This Python script checks PDF files from PCS for common formatting problems. The file taps_procs.csv and the directories TAPS_HTML and TAPS_PDF need to be in the current working directory. They need to contain the PDF and HTML files downloaded from TAPS with taps.py Also, the directory <track ID>_PDF needs to be in the current directory and contain the final PDF files submitted to PCS (download with pcs.py).

Modify the source code to disable certain checks.

python3 -u ../ACM-Publication-Tools/lint.py chi23b | tee chi23b_lint.log - run all checks from lint.py, output the results to the terminal and write them into the file chi23b_lint.log. Also creates a CSV file chi23b_PDF.csv (yeah, inconsistent naming) which lists for each file which checks have failed.

(python3 -u is just needed to output unbuffered lines so that tee immediately prints them to the terminal)

Example linter log:


# Checking chi23b_PDF/pn1022.pdf
pn1022: check_line_length: Strange! Median line length is less than 40 (0) - which should not happen in the ACM two-column lay
out.
pn1022: check_differences_title: Different titles in HTML and PDF. Please check:
    Social Virtual Reality as a Mental Health Tool: How People Use VRChat to Support Social Connectedness and Wellbeing
    
pn1022: check_email: None of the authors has an email address given!
pn1022: check_ligatures_fi: Accessibility: the PDF plain text does not contain the letters 'fi' (but HTML does). Please check 
whether ligatures are encoded correctly.
pn1022: check_ligatures_ff: Accessibility: the PDF plain text does not contain the letters 'ff' (but HTML does). Please check 
whether ligatures are encoded correctly.
pn1022: check_pdf_creator: This PDF has not been generated by TAPS ('Producer' field in metadata says: )
pn1022: check_differences_reference_count: Different number of references found in HTML (70) and PDF (0).
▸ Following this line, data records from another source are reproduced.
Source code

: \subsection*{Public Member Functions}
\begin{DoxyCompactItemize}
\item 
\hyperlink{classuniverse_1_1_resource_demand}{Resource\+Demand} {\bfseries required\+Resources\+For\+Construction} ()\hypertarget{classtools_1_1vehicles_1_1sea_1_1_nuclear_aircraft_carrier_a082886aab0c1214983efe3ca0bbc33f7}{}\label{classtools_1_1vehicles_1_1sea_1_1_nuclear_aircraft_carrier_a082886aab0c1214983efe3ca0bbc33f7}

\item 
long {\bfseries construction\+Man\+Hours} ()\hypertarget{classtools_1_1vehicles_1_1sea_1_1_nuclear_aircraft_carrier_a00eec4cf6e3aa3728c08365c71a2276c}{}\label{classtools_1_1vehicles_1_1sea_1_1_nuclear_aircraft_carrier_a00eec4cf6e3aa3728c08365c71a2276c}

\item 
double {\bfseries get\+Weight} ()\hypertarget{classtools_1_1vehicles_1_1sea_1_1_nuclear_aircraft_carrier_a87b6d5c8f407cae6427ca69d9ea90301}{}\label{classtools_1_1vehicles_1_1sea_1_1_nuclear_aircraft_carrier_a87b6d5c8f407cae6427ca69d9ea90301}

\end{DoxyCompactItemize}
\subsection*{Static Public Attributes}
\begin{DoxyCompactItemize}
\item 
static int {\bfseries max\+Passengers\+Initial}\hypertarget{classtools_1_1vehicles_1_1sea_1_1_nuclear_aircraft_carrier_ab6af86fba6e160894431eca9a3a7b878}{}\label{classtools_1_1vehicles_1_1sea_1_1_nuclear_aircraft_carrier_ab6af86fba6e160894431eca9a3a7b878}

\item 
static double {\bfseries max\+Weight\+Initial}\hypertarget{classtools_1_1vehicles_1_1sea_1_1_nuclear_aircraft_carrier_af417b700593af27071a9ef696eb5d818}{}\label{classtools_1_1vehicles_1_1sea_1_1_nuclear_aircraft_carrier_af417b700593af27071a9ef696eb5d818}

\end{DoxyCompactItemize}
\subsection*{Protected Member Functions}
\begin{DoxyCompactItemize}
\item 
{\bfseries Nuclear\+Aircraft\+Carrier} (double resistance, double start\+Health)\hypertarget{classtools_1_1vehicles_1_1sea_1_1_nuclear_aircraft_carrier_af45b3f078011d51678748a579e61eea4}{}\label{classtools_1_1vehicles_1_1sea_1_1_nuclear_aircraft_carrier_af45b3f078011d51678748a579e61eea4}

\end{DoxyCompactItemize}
Please check.
pn1022: check_pdf_doi: DOI might be missing in PDF. DOI in HTML file: https://doi.org/10.1145/3544548.3581103
pn1022: check_pdf_difference_taps_pdf: File sizes in TAPS (0.54 MB.) and PCS (8.65 MB). differ by more than 20% - maybe not th
e same file.

Most checks generate a lot of false positives due to the limitations of PDF parsing. You should typically ignore check_differences_reference_count. The check for ligatures fails if authors have misused Adobe Acrobat to 'add accessibility' to their submission.

acm_dl.py

This Python script uploads supplementary files from/to ACMs Atypon system. It automatically recognizes whether a file has already been uploaded - unless you manually change the description of an uploaded file. If files have been marked as 'excluded', they are ignored, i.e., a new version of that file can be uploaded with the same description.

acm_dl.py list 12345 - downloads a list of all files that have already been uploaded for proceeding 12345 and saves it as 12345.cache.csv
acm_dl.py upload 12345 chi23b video - uploads (for Proceeding ID 12345) all video files for track chi23b. Uses data from the fields csv. Filenames of uploaded files are named <DOI-part>-<description>.<ext>, e.g., 323443.24231-video-figure.mp4. This is how ACM prefers it.
acm_dl.py exclude 12345 pn1234-video-figure.mp4 - marks all uploaded versions of this file as excluded. Function can be extended to select uploads by DOI or uploader instead. For performance reasons, this command uses the cache-csv downloaded by acm_dl.py list instead of getting the list of uploaded files each time.

check_video.py

This Python script checks the properties of video files and outputs a csv file on the terminal

clean_supplementary_materials.sh

removes unwanted files (__MACOSX/, .git/) from the ZIP files of supplementary materials

compress_pdf.sh / compress_video.sh

compresses videos or PDFs (usually without visible loss in quality).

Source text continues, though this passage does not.